Heart disease is the leading cause of death in the United States of America. Cardiovascular disease actually refers to diseases of the heart and the blood vessel system contained within the heart.

Heart disease and cardiovascular disease are catchall terms that describe a variety of specific health problems caused by disorders to the heart and the blood vessel systems.

There are a number of different categories of heart and cardiovascular diseases, including:

  • Ischemic Heart Disease:

This category refers to diseases caused by blood flow obstruction.

  • Angina:

This refers to the chest pain that occurs as a reaction to the heart’s receiving an inadequate blood supply during periods of increased demand.

  • Myocardial Infarction (MI):

Commonly known as a heart attack, MI occurs when the blood supply to the heart muscle is either severely reduced or stopped.

  • Valvular Heart Disease:

This category of heart disease refers to disorders affecting the four heart valves that assist the pumping of blood by opening and closing by allowing blood to flow through the heart in only one direction when it contracts.

  • Cardiomyopathy:

This category refers to any disease of the heart muscle.

  • Congestive Heart Failure:

This condition occurs when normal blood flow is not maintained due to a condition affecting the proper function of the heart muscle.
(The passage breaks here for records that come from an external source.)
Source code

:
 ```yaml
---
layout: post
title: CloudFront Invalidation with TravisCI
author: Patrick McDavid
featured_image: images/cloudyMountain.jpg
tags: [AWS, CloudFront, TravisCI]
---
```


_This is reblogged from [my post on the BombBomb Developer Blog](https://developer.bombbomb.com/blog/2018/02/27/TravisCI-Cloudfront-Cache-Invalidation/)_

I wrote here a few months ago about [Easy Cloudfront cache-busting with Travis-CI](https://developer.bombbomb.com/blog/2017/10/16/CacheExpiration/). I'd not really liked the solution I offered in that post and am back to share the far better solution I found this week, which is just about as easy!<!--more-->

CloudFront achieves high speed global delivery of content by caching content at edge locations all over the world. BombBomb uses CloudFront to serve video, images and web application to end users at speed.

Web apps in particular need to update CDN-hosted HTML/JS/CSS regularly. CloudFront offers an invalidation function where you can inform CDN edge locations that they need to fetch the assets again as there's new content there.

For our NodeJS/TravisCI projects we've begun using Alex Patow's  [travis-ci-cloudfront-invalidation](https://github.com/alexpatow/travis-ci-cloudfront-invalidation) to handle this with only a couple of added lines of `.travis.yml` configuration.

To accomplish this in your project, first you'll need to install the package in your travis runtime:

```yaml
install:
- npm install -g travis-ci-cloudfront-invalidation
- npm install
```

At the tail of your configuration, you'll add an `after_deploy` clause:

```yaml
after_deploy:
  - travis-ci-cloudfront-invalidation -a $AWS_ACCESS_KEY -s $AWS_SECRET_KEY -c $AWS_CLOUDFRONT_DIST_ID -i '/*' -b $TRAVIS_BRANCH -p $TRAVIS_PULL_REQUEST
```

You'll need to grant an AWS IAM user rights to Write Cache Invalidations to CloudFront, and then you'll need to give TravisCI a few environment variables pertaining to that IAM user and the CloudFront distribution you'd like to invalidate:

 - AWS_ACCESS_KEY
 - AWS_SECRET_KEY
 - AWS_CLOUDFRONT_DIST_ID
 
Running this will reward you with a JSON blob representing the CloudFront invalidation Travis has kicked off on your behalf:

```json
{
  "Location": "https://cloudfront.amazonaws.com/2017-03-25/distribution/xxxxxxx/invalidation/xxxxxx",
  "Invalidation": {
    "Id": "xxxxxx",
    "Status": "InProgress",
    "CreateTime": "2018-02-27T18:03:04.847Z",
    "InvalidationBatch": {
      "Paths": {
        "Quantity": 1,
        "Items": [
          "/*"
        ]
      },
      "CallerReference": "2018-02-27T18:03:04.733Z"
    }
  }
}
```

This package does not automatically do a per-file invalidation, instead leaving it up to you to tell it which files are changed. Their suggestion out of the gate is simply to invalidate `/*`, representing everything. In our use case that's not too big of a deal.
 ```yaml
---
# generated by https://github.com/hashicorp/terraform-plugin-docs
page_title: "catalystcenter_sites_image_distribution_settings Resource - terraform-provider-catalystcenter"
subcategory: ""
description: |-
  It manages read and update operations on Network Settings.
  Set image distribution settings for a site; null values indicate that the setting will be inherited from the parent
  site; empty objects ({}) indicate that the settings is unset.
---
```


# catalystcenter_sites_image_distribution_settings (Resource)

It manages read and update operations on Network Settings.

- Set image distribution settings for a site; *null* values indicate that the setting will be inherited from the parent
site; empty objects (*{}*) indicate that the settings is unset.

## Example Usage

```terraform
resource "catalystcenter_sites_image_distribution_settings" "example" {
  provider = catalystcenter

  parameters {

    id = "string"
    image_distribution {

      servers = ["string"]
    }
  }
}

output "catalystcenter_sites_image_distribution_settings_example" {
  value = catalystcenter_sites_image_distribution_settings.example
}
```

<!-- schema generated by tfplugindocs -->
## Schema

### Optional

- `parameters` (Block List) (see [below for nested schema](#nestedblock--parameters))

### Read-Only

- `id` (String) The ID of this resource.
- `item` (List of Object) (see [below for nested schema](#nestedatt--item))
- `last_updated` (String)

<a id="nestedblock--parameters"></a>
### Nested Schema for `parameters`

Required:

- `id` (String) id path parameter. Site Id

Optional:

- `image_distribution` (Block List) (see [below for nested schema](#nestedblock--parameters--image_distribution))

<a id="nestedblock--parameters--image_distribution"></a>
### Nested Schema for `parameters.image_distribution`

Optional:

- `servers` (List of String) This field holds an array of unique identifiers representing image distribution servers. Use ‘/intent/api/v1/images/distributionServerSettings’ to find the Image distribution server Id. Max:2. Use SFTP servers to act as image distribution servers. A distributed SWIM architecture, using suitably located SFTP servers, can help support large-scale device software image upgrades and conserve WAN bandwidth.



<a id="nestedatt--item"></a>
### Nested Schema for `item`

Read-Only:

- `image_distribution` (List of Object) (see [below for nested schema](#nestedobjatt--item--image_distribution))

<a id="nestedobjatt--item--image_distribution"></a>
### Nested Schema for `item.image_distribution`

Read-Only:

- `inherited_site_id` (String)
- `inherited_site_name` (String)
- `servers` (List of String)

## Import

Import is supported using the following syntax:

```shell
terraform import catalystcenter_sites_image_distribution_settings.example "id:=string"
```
  • Bacterial Endocarditis:

This condition refers to infections of the heart valves and heart lining and is present in individuals with: structural abnormalities of the heart, valve malfunctions, artificial valves, or are injection drug users.

  • Arrhythmia:

This category refers to irregular heartbeats caused by a malfunction in the electronic signals that stimulate heartbeat.

  • Non-coronary Cardiovascular Disease:

This category refers to diseases affecting the circulatory system but not directly the heart. The two most common forms of this disease are hypertension and stroke.

Cardiovascular diseases can occur for any number of reasons, however there are four main causes: Smoking, High Blood Pressure, High Blood Cholesterol and Family history.